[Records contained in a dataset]
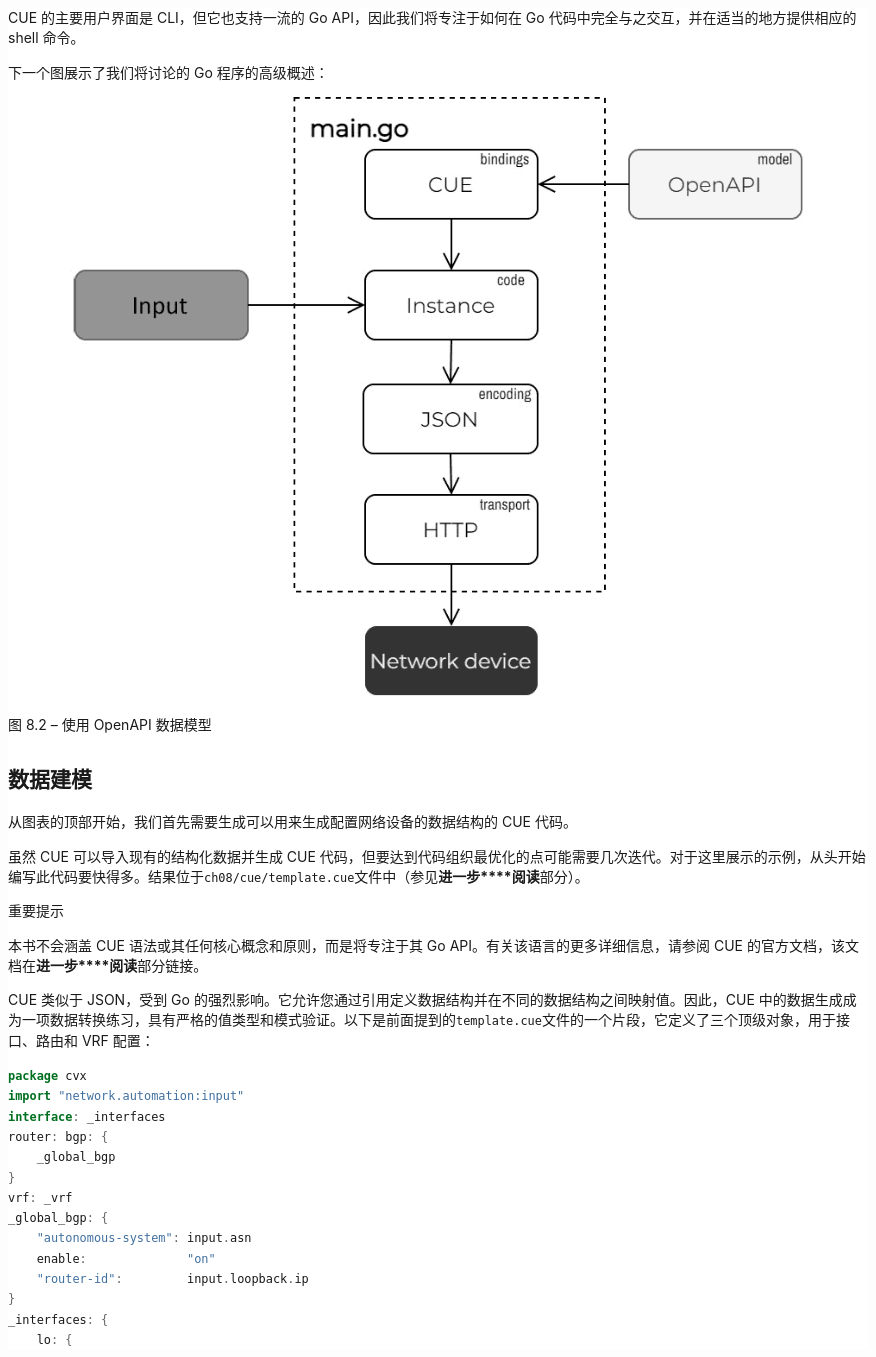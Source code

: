 CUE 的主要用户界面是 CLI，但它也支持一流的 Go API，因此我们将专注于如何在 Go 代码中完全与之交互，并在适当的地方提供相应的 shell 命令。

下一个图展示了我们将讨论的 Go 程序的高级概述：

![图 8.2 – 使用 OpenAPI 数据模型](img/B16971_08_02.jpg)

图 8.2 – 使用 OpenAPI 数据模型

## 数据建模

从图表的顶部开始，我们首先需要生成可以用来生成配置网络设备的数据结构的 CUE 代码。

虽然 CUE 可以导入现有的结构化数据并生成 CUE 代码，但要达到代码组织最优化的点可能需要几次迭代。对于这里展示的示例，从头开始编写此代码要快得多。结果位于`ch08/cue/template.cue`文件中（参见**进一步****阅读**部分）。

重要提示

本书不会涵盖 CUE 语法或其任何核心概念和原则，而是将专注于其 Go API。有关该语言的更多详细信息，请参阅 CUE 的官方文档，该文档在**进一步****阅读**部分链接。

CUE 类似于 JSON，受到 Go 的强烈影响。它允许您通过引用定义数据结构并在不同的数据结构之间映射值。因此，CUE 中的数据生成成为一项数据转换练习，具有严格的值类型和模式验证。以下是前面提到的`template.cue`文件的一个片段，它定义了三个顶级对象，用于接口、路由和 VRF 配置：

```go
package cvx
import "network.automation:input"
interface: _interfaces
router: bgp: {
    _global_bgp
}
vrf: _vrf
_global_bgp: {
    "autonomous-system": input.asn
    enable:              "on"
    "router-id":         input.loopback.ip
}
_interfaces: {
    lo: {
```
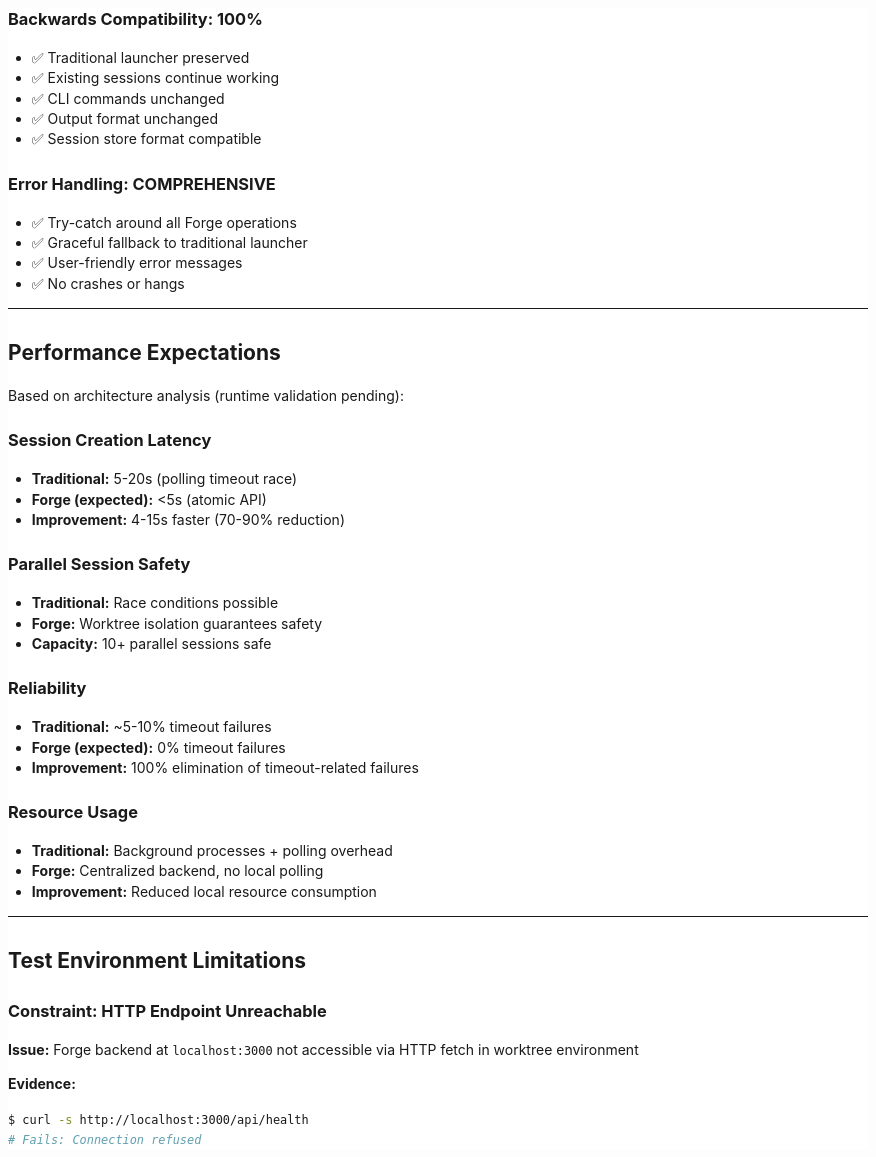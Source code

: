 ### Backwards Compatibility: 100%
- ✅ Traditional launcher preserved
- ✅ Existing sessions continue working
- ✅ CLI commands unchanged
- ✅ Output format unchanged
- ✅ Session store format compatible

### Error Handling: COMPREHENSIVE
- ✅ Try-catch around all Forge operations
- ✅ Graceful fallback to traditional launcher
- ✅ User-friendly error messages
- ✅ No crashes or hangs

---

## Performance Expectations

Based on architecture analysis (runtime validation pending):

### Session Creation Latency
- **Traditional:** 5-20s (polling timeout race)
- **Forge (expected):** <5s (atomic API)
- **Improvement:** 4-15s faster (70-90% reduction)

### Parallel Session Safety
- **Traditional:** Race conditions possible
- **Forge:** Worktree isolation guarantees safety
- **Capacity:** 10+ parallel sessions safe

### Reliability
- **Traditional:** ~5-10% timeout failures
- **Forge (expected):** 0% timeout failures
- **Improvement:** 100% elimination of timeout-related failures

### Resource Usage
- **Traditional:** Background processes + polling overhead
- **Forge:** Centralized backend, no local polling
- **Improvement:** Reduced local resource consumption

---

## Test Environment Limitations

### Constraint: HTTP Endpoint Unreachable

**Issue:** Forge backend at `localhost:3000` not accessible via HTTP fetch in worktree environment

**Evidence:**
```bash
$ curl -s http://localhost:3000/api/health
# Fails: Connection refused
```

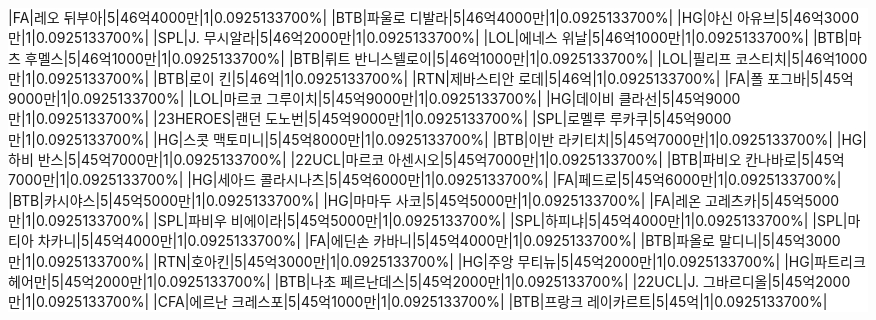 |FA|레오 뒤부아|5|46억4000만|1|0.0925133700%|
|BTB|파울로 디발라|5|46억4000만|1|0.0925133700%|
|HG|야신 아유브|5|46억3000만|1|0.0925133700%|
|SPL|J. 무시알라|5|46억2000만|1|0.0925133700%|
|LOL|에네스 위날|5|46억1000만|1|0.0925133700%|
|BTB|마츠 후멜스|5|46억1000만|1|0.0925133700%|
|BTB|뤼트 반니스텔로이|5|46억1000만|1|0.0925133700%|
|LOL|필리프 코스티치|5|46억1000만|1|0.0925133700%|
|BTB|로이 킨|5|46억|1|0.0925133700%|
|RTN|제바스티안 로데|5|46억|1|0.0925133700%|
|FA|폴 포그바|5|45억9000만|1|0.0925133700%|
|LOL|마르코 그루이치|5|45억9000만|1|0.0925133700%|
|HG|데이비 클라선|5|45억9000만|1|0.0925133700%|
|23HEROES|랜던 도노번|5|45억9000만|1|0.0925133700%|
|SPL|로멜루 루카쿠|5|45억9000만|1|0.0925133700%|
|HG|스콧 맥토미니|5|45억8000만|1|0.0925133700%|
|BTB|이반 라키티치|5|45억7000만|1|0.0925133700%|
|HG|하비 반스|5|45억7000만|1|0.0925133700%|
|22UCL|마르코 아센시오|5|45억7000만|1|0.0925133700%|
|BTB|파비오 칸나바로|5|45억7000만|1|0.0925133700%|
|HG|세아드 콜라시나츠|5|45억6000만|1|0.0925133700%|
|FA|페드로|5|45억6000만|1|0.0925133700%|
|BTB|카시야스|5|45억5000만|1|0.0925133700%|
|HG|마마두 사코|5|45억5000만|1|0.0925133700%|
|FA|레온 고레츠카|5|45억5000만|1|0.0925133700%|
|SPL|파비우 비에이라|5|45억5000만|1|0.0925133700%|
|SPL|하피냐|5|45억4000만|1|0.0925133700%|
|SPL|마티아 차카니|5|45억4000만|1|0.0925133700%|
|FA|에딘손 카바니|5|45억4000만|1|0.0925133700%|
|BTB|파올로 말디니|5|45억3000만|1|0.0925133700%|
|RTN|호아킨|5|45억3000만|1|0.0925133700%|
|HG|주앙 무티뉴|5|45억2000만|1|0.0925133700%|
|HG|파트리크 헤어만|5|45억2000만|1|0.0925133700%|
|BTB|나초 페르난데스|5|45억2000만|1|0.0925133700%|
|22UCL|J. 그바르디올|5|45억2000만|1|0.0925133700%|
|CFA|에르난 크레스포|5|45억1000만|1|0.0925133700%|
|BTB|프랑크 레이카르트|5|45억|1|0.0925133700%|
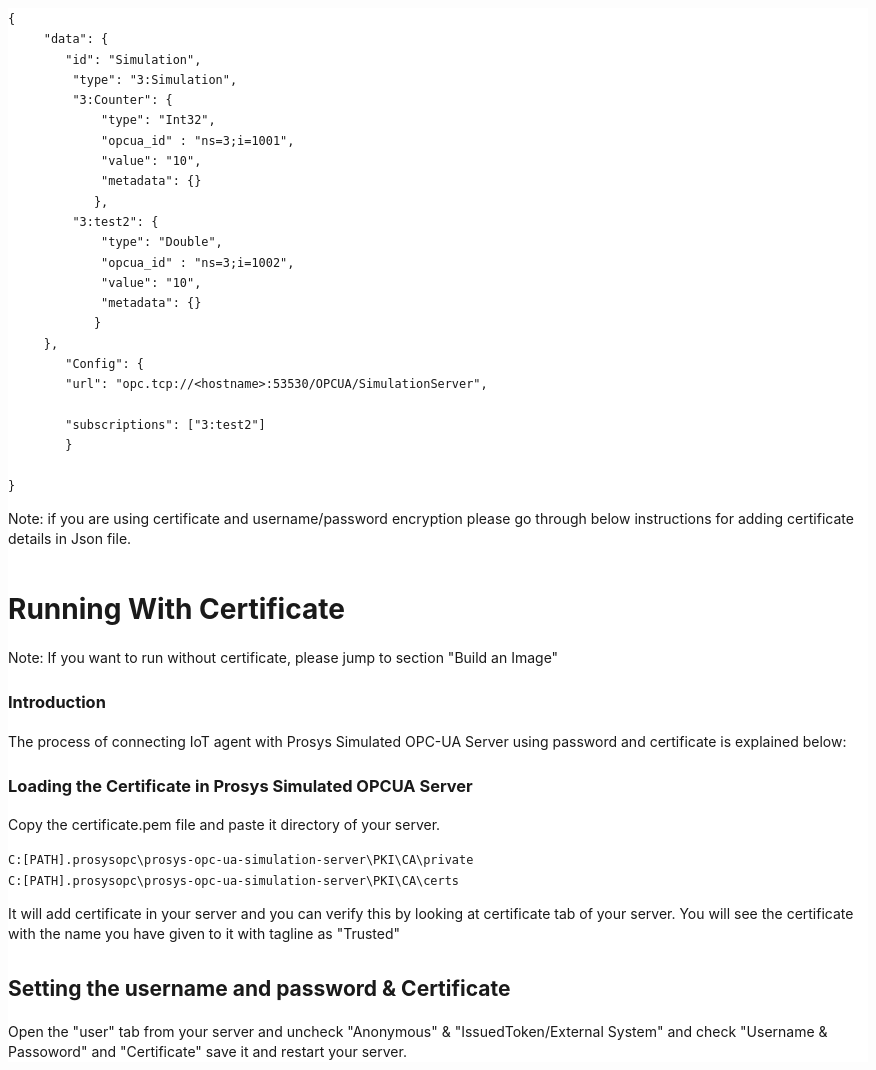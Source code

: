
 ```
{
     "data": {
        "id": "Simulation",
         "type": "3:Simulation",
         "3:Counter": {
             "type": "Int32",
             "opcua_id" : "ns=3;i=1001",
             "value": "10",
             "metadata": {}
         	},
         "3:test2": {
             "type": "Double",
             "opcua_id" : "ns=3;i=1002",
             "value": "10",
             "metadata": {}
         	}
     },
        "Config": {
        "url": "opc.tcp://<hostname>:53530/OPCUA/SimulationServer",

        "subscriptions": ["3:test2"]
        }

}
```

Note: if you are using certificate and username/password encryption please go through below instructions for adding certificate details in Json file.

# Running With Certificate 

Note: If you want to run without certificate, please jump to section "Build an Image"

### Introduction
The process of connecting IoT agent with Prosys Simulated OPC-UA Server using password and certificate is explained below:


### Loading the Certificate in Prosys Simulated OPCUA Server
Copy the certificate.pem file and paste it directory of your server.
```
C:[PATH].prosysopc\prosys-opc-ua-simulation-server\PKI\CA\private
C:[PATH].prosysopc\prosys-opc-ua-simulation-server\PKI\CA\certs
```

It will add certificate in your server and you can verify this by looking at certificate tab of your server. You will see the certificate with the name you have given to it with tagline as "Trusted"

## Setting the username and password & Certificate 
Open the "user" tab from your server and uncheck "Anonymous" & "IssuedToken/External System" and check "Username & Passoword" and "Certificate" save it and restart your server.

■ **TASK DIRECTIONS**
Filter the entries down to the lines that hold "failures". Copy those lines.

■ **SOLUTION FOR THIS PROBLEM**
- **Traditional:** ~5-10% timeout failures
- **Forge (expected):** 0% timeout failures
- **Improvement:** 100% elimination of timeout-related failures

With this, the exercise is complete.